The research company Gartner has issued its annual Hype Cycle Report, detailing when different technologies will become part of daily life.

Hung LeHong is one of the authors. He says paying for stuff with your smartphone is a novelty now, but it will become an everyday thing. “I think the common early majority consumer will probably be looking at two to three years from now,” says LeHong.

3D printing? Five to 10 years from becoming part of your daily life.

As for the long term, LeHong is looking forward to a day that’s still more than 10 years away. But what a day it will be.

LeHong: The day when all of the parking meters in a specific city are hooked up to the Internet. And not only can you check it on your iPhone where to park, but maybe with the analytics behind it tell you the best time of day to park, best time of day to you know, maybe I have to renew my drivers license and if that’s all tracked, the analytics tell you maybe Tuesday at 2pm would be best

Moe: I would be remiss and I would probably be betraying most of the listeners hollering at their radios right now if I didn’t ask you about jetpacks.

LeHong: I’m not familiar with jetpacks — as in the Jetson jetpacks.

Moe: As in when are we going to have jetpacks and use those to just all fly around town and that will be our preferred mode of transportation?

LeHong: Yeah. That’s not even on our hype cycle.

Mr. Buzzkill.

**

Paul Miller is a tech reporter for TheVerge.com. And since May he hasn’t been able to read his own work online.

That’s because Paul is taking a year off from the Internet. No web, no email, no texting even.

I asked him, by phone, what his relationship to the Internet was before.

Paul Miller: I was on it pretty much probably like 12, 14hours a day. I’ve been using it since I was 12 or 13 at about that pace. So it’s my entire career, it’s how I stayed in touch with all my colleagues.

Moe: How did this idea for this experiment come about?

Miller: I never went to school, and I wanted to read a bunch of books and I just never got around to it and I was like why don’t I and it was because I was spending all my time surfing.

Moe: What was it like right after you disconnected?

Miller: I was sort of the Zen guru for the first few weeks, and I was probably pretty annoying

Moe: You’re like one of those people who stops watching TV and then has to tell everyone about it.

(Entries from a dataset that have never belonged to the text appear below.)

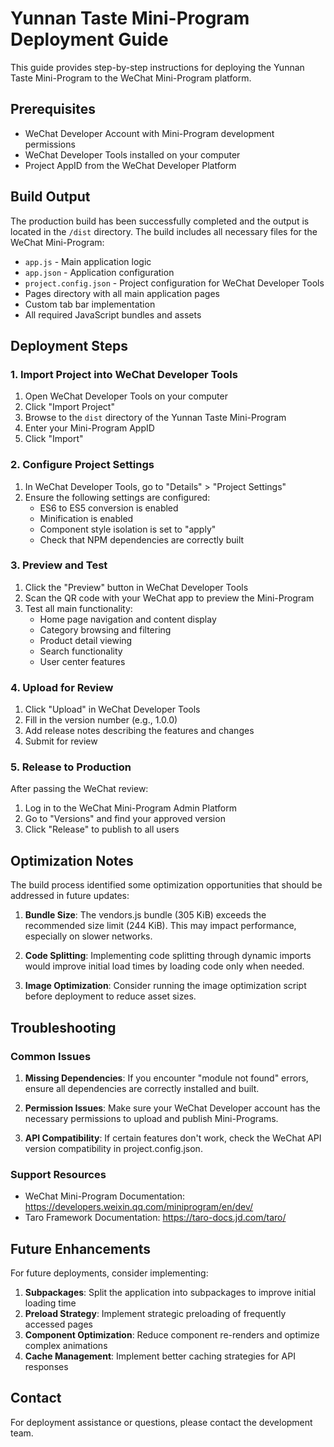 # Yunnan Taste Mini-Program Deployment Guide

This guide provides step-by-step instructions for deploying the Yunnan Taste Mini-Program to the WeChat Mini-Program platform.

## Prerequisites

- WeChat Developer Account with Mini-Program development permissions
- WeChat Developer Tools installed on your computer
- Project AppID from the WeChat Developer Platform

## Build Output

The production build has been successfully completed and the output is located in the `/dist` directory. The build includes all necessary files for the WeChat Mini-Program:

- `app.js` - Main application logic
- `app.json` - Application configuration
- `project.config.json` - Project configuration for WeChat Developer Tools
- Pages directory with all main application pages
- Custom tab bar implementation
- All required JavaScript bundles and assets

## Deployment Steps

### 1. Import Project into WeChat Developer Tools

1. Open WeChat Developer Tools on your computer
2. Click "Import Project"
3. Browse to the `dist` directory of the Yunnan Taste Mini-Program
4. Enter your Mini-Program AppID
5. Click "Import"

### 2. Configure Project Settings

1. In WeChat Developer Tools, go to "Details" > "Project Settings"
2. Ensure the following settings are configured:
   - ES6 to ES5 conversion is enabled
   - Minification is enabled
   - Component style isolation is set to "apply"
   - Check that NPM dependencies are correctly built

### 3. Preview and Test

1. Click the "Preview" button in WeChat Developer Tools
2. Scan the QR code with your WeChat app to preview the Mini-Program
3. Test all main functionality:
   - Home page navigation and content display
   - Category browsing and filtering
   - Product detail viewing
   - Search functionality
   - User center features

### 4. Upload for Review

1. Click "Upload" in WeChat Developer Tools
2. Fill in the version number (e.g., 1.0.0)
3. Add release notes describing the features and changes
4. Submit for review

### 5. Release to Production

After passing the WeChat review:
1. Log in to the WeChat Mini-Program Admin Platform
2. Go to "Versions" and find your approved version
3. Click "Release" to publish to all users

## Optimization Notes

The build process identified some optimization opportunities that should be addressed in future updates:

1. **Bundle Size**: The vendors.js bundle (305 KiB) exceeds the recommended size limit (244 KiB). This may impact performance, especially on slower networks.

2. **Code Splitting**: Implementing code splitting through dynamic imports would improve initial load times by loading code only when needed.

3. **Image Optimization**: Consider running the image optimization script before deployment to reduce asset sizes.

## Troubleshooting

### Common Issues

1. **Missing Dependencies**: If you encounter "module not found" errors, ensure all dependencies are correctly installed and built.

2. **Permission Issues**: Make sure your WeChat Developer account has the necessary permissions to upload and publish Mini-Programs.

3. **API Compatibility**: If certain features don't work, check the WeChat API version compatibility in project.config.json.

### Support Resources

- WeChat Mini-Program Documentation: https://developers.weixin.qq.com/miniprogram/en/dev/
- Taro Framework Documentation: https://taro-docs.jd.com/taro/

## Future Enhancements

For future deployments, consider implementing:

1. **Subpackages**: Split the application into subpackages to improve initial loading time
2. **Preload Strategy**: Implement strategic preloading of frequently accessed pages
3. **Component Optimization**: Reduce component re-renders and optimize complex animations
4. **Cache Management**: Implement better caching strategies for API responses

## Contact

For deployment assistance or questions, please contact the development team.
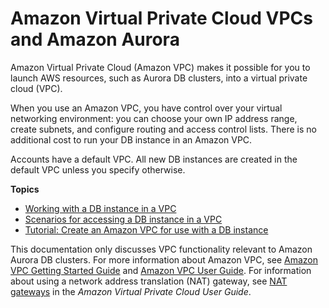 # Amazon Virtual Private Cloud VPCs and Amazon Aurora<a name="USER_VPC"></a>

Amazon Virtual Private Cloud \(Amazon VPC\) makes it possible for you to launch AWS resources, such as Aurora DB clusters, into a virtual private cloud \(VPC\)\. 

When you use an Amazon VPC, you have control over your virtual networking environment: you can choose your own IP address range, create subnets, and configure routing and access control lists\. There is no additional cost to run your DB instance in an Amazon VPC\. 

Accounts have a default VPC\. All new DB instances are created in the default VPC unless you specify otherwise\.

**Topics**
+ [Working with a DB instance in a VPC](USER_VPC.WorkingWithRDSInstanceinaVPC.md)
+ [Scenarios for accessing a DB instance in a VPC](USER_VPC.Scenarios.md)
+ [Tutorial: Create an Amazon VPC for use with a DB instance](CHAP_Tutorials.WebServerDB.CreateVPC.md)

This documentation only discusses VPC functionality relevant to Amazon Aurora DB clusters\. For more information about Amazon VPC, see [Amazon VPC Getting Started Guide](https://docs.aws.amazon.com/AmazonVPC/latest/GettingStartedGuide/) and [Amazon VPC User Guide](https://docs.aws.amazon.com/vpc/latest/userguide/)\. For information about using a network address translation \(NAT\) gateway, see [NAT gateways](https://docs.aws.amazon.com/vpc/latest/userguide/vpc-nat-gateway.html) in the *Amazon Virtual Private Cloud User Guide*\. 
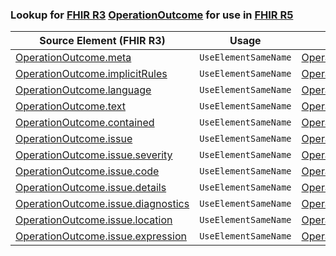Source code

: ### Lookup for [FHIR R3](https://hl7.org/fhir/STU3/) [OperationOutcome](https://hl7.org/fhir/STU3/OperationOutcome.html) for use in [FHIR R5](https://hl7.org/fhir/R5/)

| Source Element (FHIR R3) | Usage | Target |
| -------------- | ----- | ------ |
| [OperationOutcome.meta](https://hl7.org/fhir/STU3/OperationOutcome.html#resource) | `UseElementSameName` | [OperationOutcome.meta](https://hl7.org/fhir/R5/OperationOutcome.html#resource) |
| [OperationOutcome.implicitRules](https://hl7.org/fhir/STU3/OperationOutcome.html#resource) | `UseElementSameName` | [OperationOutcome.implicitRules](https://hl7.org/fhir/R5/OperationOutcome.html#resource) |
| [OperationOutcome.language](https://hl7.org/fhir/STU3/OperationOutcome.html#resource) | `UseElementSameName` | [OperationOutcome.language](https://hl7.org/fhir/R5/OperationOutcome.html#resource) |
| [OperationOutcome.text](https://hl7.org/fhir/STU3/OperationOutcome.html#resource) | `UseElementSameName` | [OperationOutcome.text](https://hl7.org/fhir/R5/OperationOutcome.html#resource) |
| [OperationOutcome.contained](https://hl7.org/fhir/STU3/OperationOutcome.html#resource) | `UseElementSameName` | [OperationOutcome.contained](https://hl7.org/fhir/R5/OperationOutcome.html#resource) |
| [OperationOutcome.issue](https://hl7.org/fhir/STU3/OperationOutcome.html#resource) | `UseElementSameName` | [OperationOutcome.issue](https://hl7.org/fhir/R5/OperationOutcome.html#resource) |
| [OperationOutcome.issue.severity](https://hl7.org/fhir/STU3/OperationOutcome.html#resource) | `UseElementSameName` | [OperationOutcome.issue.severity](https://hl7.org/fhir/R5/OperationOutcome.html#resource) |
| [OperationOutcome.issue.code](https://hl7.org/fhir/STU3/OperationOutcome.html#resource) | `UseElementSameName` | [OperationOutcome.issue.code](https://hl7.org/fhir/R5/OperationOutcome.html#resource) |
| [OperationOutcome.issue.details](https://hl7.org/fhir/STU3/OperationOutcome.html#resource) | `UseElementSameName` | [OperationOutcome.issue.details](https://hl7.org/fhir/R5/OperationOutcome.html#resource) |
| [OperationOutcome.issue.diagnostics](https://hl7.org/fhir/STU3/OperationOutcome.html#resource) | `UseElementSameName` | [OperationOutcome.issue.diagnostics](https://hl7.org/fhir/R5/OperationOutcome.html#resource) |
| [OperationOutcome.issue.location](https://hl7.org/fhir/STU3/OperationOutcome.html#resource) | `UseElementSameName` | [OperationOutcome.issue.location](https://hl7.org/fhir/R5/OperationOutcome.html#resource) |
| [OperationOutcome.issue.expression](https://hl7.org/fhir/STU3/OperationOutcome.html#resource) | `UseElementSameName` | [OperationOutcome.issue.expression](https://hl7.org/fhir/R5/OperationOutcome.html#resource) |
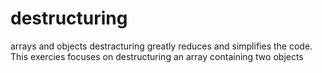 # destructuring
arrays and objects destracturing greatly reduces and simplifies the code. This exercies focuses on destructuring an array containing two objects

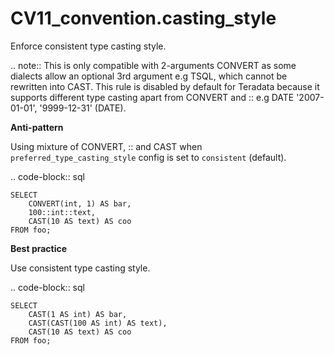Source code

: # CV11_convention.casting_style

Enforce consistent type casting style.

.. note::
    This is only compatible with 2-arguments CONVERT as
    some dialects allow an optional 3rd argument e.g TSQL,
    which cannot be rewritten into CAST.
    This rule is disabled by default for Teradata because it supports different
    type casting apart from CONVERT and ::
    e.g DATE '2007-01-01', '9999-12-31' (DATE).

**Anti-pattern**

Using mixture of CONVERT, :: and CAST when ``preferred_type_casting_style``
config is set to ``consistent`` (default).

.. code-block:: sql

    SELECT
        CONVERT(int, 1) AS bar,
        100::int::text,
        CAST(10 AS text) AS coo
    FROM foo;

**Best practice**

Use consistent type casting style.

.. code-block:: sql

    SELECT
        CAST(1 AS int) AS bar,
        CAST(CAST(100 AS int) AS text),
        CAST(10 AS text) AS coo
    FROM foo;
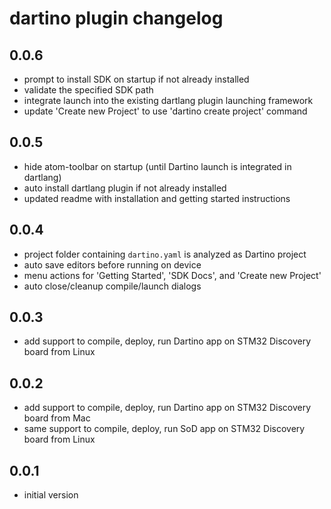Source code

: # dartino plugin changelog

## 0.0.6
- prompt to install SDK on startup if not already installed
- validate the specified SDK path
- integrate launch into the existing dartlang plugin launching framework
- update 'Create new Project' to use 'dartino create project' command

## 0.0.5
- hide atom-toolbar on startup (until Dartino launch is integrated in dartlang)
- auto install dartlang plugin if not already installed
- updated readme with installation and getting started instructions

## 0.0.4
- project folder containing `dartino.yaml` is analyzed as Dartino project
- auto save editors before running on device
- menu actions for 'Getting Started', 'SDK Docs', and 'Create new Project'
- auto close/cleanup compile/launch dialogs

## 0.0.3
- add support to compile, deploy, run Dartino app on STM32 Discovery board from Linux

## 0.0.2
- add support to compile, deploy, run Dartino app on STM32 Discovery board from Mac
- same support to compile, deploy, run SoD app on STM32 Discovery board from Linux

## 0.0.1
- initial version
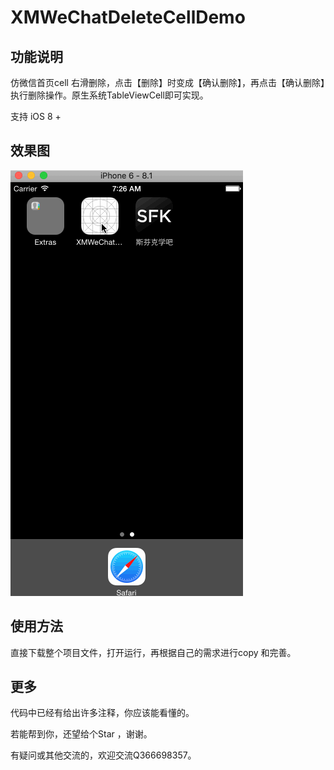 # XMWeChatDeleteCellDemo

## 功能说明
仿微信首页cell 右滑删除，点击【删除】时变成【确认删除】，再点击【确认删除】执行删除操作。原生系统TableViewCell即可实现。

支持 iOS 8 +

## 效果图

![预览图](https://github.com/CoderJasonSu/XMWeChatDeleteCellDemo/blob/master/iOS8cellDelete.gif)

## 使用方法
直接下载整个项目文件，打开运行，再根据自己的需求进行copy 和完善。

## 更多
代码中已经有给出许多注释，你应该能看懂的。

若能帮到你，还望给个Star ，谢谢。

有疑问或其他交流的，欢迎交流Q366698357。
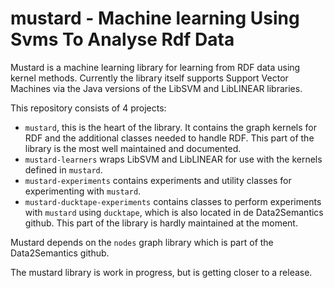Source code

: mustard - Machine learning Using Svms To Analyse Rdf Data
=======

Mustard is a machine learning library for learning from RDF data using kernel methods. Currently the library itself supports Support Vector Machines via the Java versions of the LibSVM and LibLINEAR libraries.

This repository consists of 4 projects:

- `mustard`, this is the heart of the library. It contains the graph kernels for RDF and the additional classes needed to handle RDF. This part of the library is the most well maintained and documented.
- `mustard-learners` wraps LibSVM and LibLINEAR for use with the kernels defined in `mustard`.
- `mustard-experiments` contains experiments and utility classes for experimenting with `mustard`.
- `mustard-ducktape-experiments` contains classes to perform experiments with `mustard` using `ducktape`, which is also located in de Data2Semantics github. This part of the library is hardly maintained at the moment.

Mustard depends on the `nodes` graph library which is part of the Data2Semantics github.

The mustard library is work in progress, but is getting closer to a release.
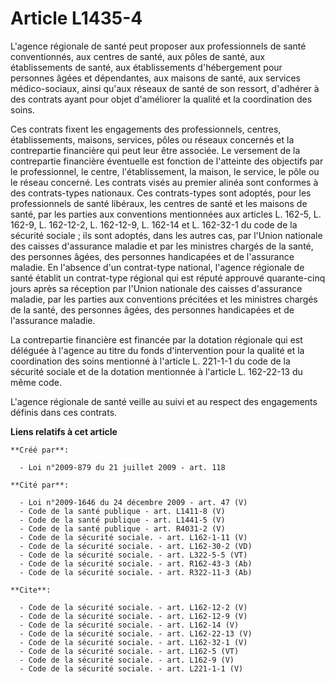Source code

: # Article L1435-4

L'agence régionale de santé peut proposer aux professionnels de santé conventionnés, aux centres de santé, aux pôles de
santé, aux établissements de santé, aux établissements d'hébergement pour personnes âgées et dépendantes, aux maisons de
santé, aux services médico-sociaux, ainsi qu'aux réseaux de santé de son ressort, d'adhérer à des contrats ayant pour objet
d'améliorer la qualité et la coordination des soins. 

Ces contrats fixent les engagements des professionnels, centres, établissements, maisons, services, pôles ou réseaux
concernés et la contrepartie financière qui peut leur être associée. Le versement de la contrepartie financière éventuelle
est fonction de l'atteinte des objectifs par le professionnel, le centre, l'établissement, la maison, le service, le pôle ou
le réseau concerné. Les contrats visés au premier alinéa sont conformes à des contrats-types nationaux. Ces contrats-types
sont adoptés, pour les professionnels de santé libéraux, les centres de santé et les maisons de santé, par les parties aux
conventions mentionnées aux articles L. 162-5, L. 162-9, L. 162-12-2, L. 162-12-9, L. 162-14 et L. 162-32-1 du code de la
sécurité sociale ; ils sont adoptés, dans les autres cas, par l'Union nationale des caisses d'assurance maladie et par les
ministres chargés de la santé, des personnes âgées, des personnes handicapées et de l'assurance maladie. En l'absence d'un
contrat-type national, l'agence régionale de santé établit un contrat-type régional qui est réputé approuvé quarante-cinq
jours après sa réception par l'Union nationale des caisses d'assurance maladie, par les parties aux conventions précitées et
les ministres chargés de la santé, des personnes âgées, des personnes handicapées et de l'assurance maladie. 

La contrepartie financière est financée par la dotation régionale qui est déléguée à l'agence au titre du fonds
d'intervention pour la qualité et la coordination des soins mentionné à l'article L. 221-1-1 du code de la sécurité sociale
et de la dotation mentionnée à l'article L. 162-22-13 du même code.

L'agence régionale de santé veille au suivi et au respect des engagements définis dans ces contrats.

**Liens relatifs à cet article**

	**Créé par**:

	  - Loi n°2009-879 du 21 juillet 2009 - art. 118

	**Cité par**:

	  - Loi n°2009-1646 du 24 décembre 2009 - art. 47 (V)
	  - Code de la santé publique - art. L1411-8 (V)
	  - Code de la santé publique - art. L1441-5 (V)
	  - Code de la santé publique - art. R4031-2 (V)
	  - Code de la sécurité sociale. - art. L162-1-11 (V)
	  - Code de la sécurité sociale. - art. L162-30-2 (VD)
	  - Code de la sécurité sociale. - art. L322-5-5 (VT)
	  - Code de la sécurité sociale. - art. R162-43-3 (Ab)
	  - Code de la sécurité sociale. - art. R322-11-3 (Ab)

	**Cite**:

	  - Code de la sécurité sociale. - art. L162-12-2 (V)
	  - Code de la sécurité sociale. - art. L162-12-9 (V)
	  - Code de la sécurité sociale. - art. L162-14 (V)
	  - Code de la sécurité sociale. - art. L162-22-13 (V)
	  - Code de la sécurité sociale. - art. L162-32-1 (V)
	  - Code de la sécurité sociale. - art. L162-5 (VT)
	  - Code de la sécurité sociale. - art. L162-9 (V)
	  - Code de la sécurité sociale. - art. L221-1-1 (V)
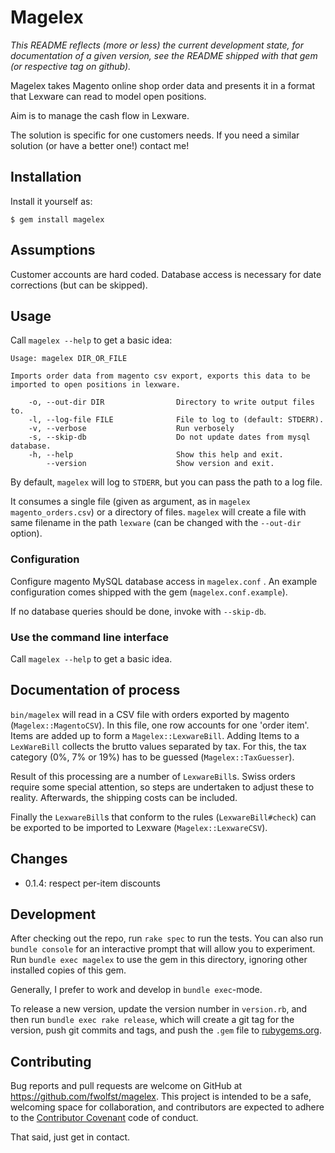 # Magelex

*This README reflects (more or less) the current development state, for documentation of a given version, see the README shipped with that gem (or respective tag on github).*

Magelex takes Magento online shop order data and presents it in a format that Lexware can read to model open positions.

Aim is to manage the cash flow in Lexware.

The solution is specific for one customers needs.  If you need a similar solution (or have a better one!) contact me!

## Installation

Install it yourself as:

    $ gem install magelex

## Assumptions

Customer accounts are hard coded.  Database access is necessary for date corrections (but can be skipped).

## Usage

Call `magelex --help` to get a basic idea:

    Usage: magelex DIR_OR_FILE
    
    Imports order data from magento csv export, exports this data to be imported to open positions in lexware.
    
        -o, --out-dir DIR                Directory to write output files to.
        -l, --log-file FILE              File to log to (default: STDERR).
        -v, --verbose                    Run verbosely
        -s, --skip-db                    Do not update dates from mysql database.
        -h, --help                       Show this help and exit.
            --version                    Show version and exit.
    

By default, `magelex` will log to `STDERR`, but you can pass the path to a log file.

It consumes a single file (given as argument, as in `magelex magento_orders.csv`) or a directory of files.  `magelex` will create a file with same filename in the path `lexware` (can be changed with the `--out-dir` option).

### Configuration

Configure magento MySQL database access in `magelex.conf` .  An example configuration comes shipped with the gem (`magelex.conf.example`).

If no database queries should be done, invoke with `--skip-db`.

### Use the command line interface

Call `magelex --help` to get a basic idea.

## Documentation of process

`bin/magelex` will read in a CSV file with orders exported by magento (`Magelex::MagentoCSV`).  In this file, one row accounts for one 'order item'.  Items are added up to form a `Magelex::LexwareBill`.  Adding Items to a `LexWareBill` collects the brutto values separated by tax.  For this, the tax category (0%, 7% or 19%) has to be guessed (`Magelex::TaxGuesser`).

Result of this processing are a number of `LexwareBill`s.
Swiss orders require some special attention, so steps are undertaken to adjust these to reality.  Afterwards, the shipping costs can be included.

Finally the `LexwareBill`s that conform to the rules (`LexwareBill#check`) can be exported to be imported to Lexware (`Magelex::LexwareCSV`).

## Changes

  - 0.1.4:
    respect per-item discounts

## Development

After checking out the repo, run `rake spec` to run the tests. You can also run `bundle console` for an interactive prompt that will allow you to experiment. Run `bundle exec magelex` to use the gem in this directory, ignoring other installed copies of this gem.

Generally, I prefer to work and develop in `bundle exec`-mode.

To release a new version, update the version number in `version.rb`, and then run `bundle exec rake release`, which will create a git tag for the version, push git commits and tags, and push the `.gem` file to [rubygems.org](https://rubygems.org).

## Contributing

Bug reports and pull requests are welcome on GitHub at https://github.com/fwolfst/magelex. This project is intended to be a safe, welcoming space for collaboration, and contributors are expected to adhere to the [Contributor Covenant](http://contributor-covenant.org) code of conduct.

That said, just get in contact.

Miller: And brings it up at every party. Yeah. That was me. And so I had a lot of really interesting epiphanies about life. And so now, this is kind of like real life. This is every day for me. I don’t put as much thought into the inconveniences or the contrast, I just have a lot of extra free time and I get bored, and I do the things that I wanted to do instead of random stuff that fills my time.

Miller says other people have had to adapt to his new lifestyle. They can’t email or text him, they have to use the phone. “My friends have really had a hard time adjusting calling me. They’re getting better at receiving my calls, but it still feels like they can only call me in an emergency and they wouldn’t want to bother me otherwise, but I’m just bored, so I’m just hoping they’ll call.”

Paul can go back online next May. He hopes to be online as little as possible after that.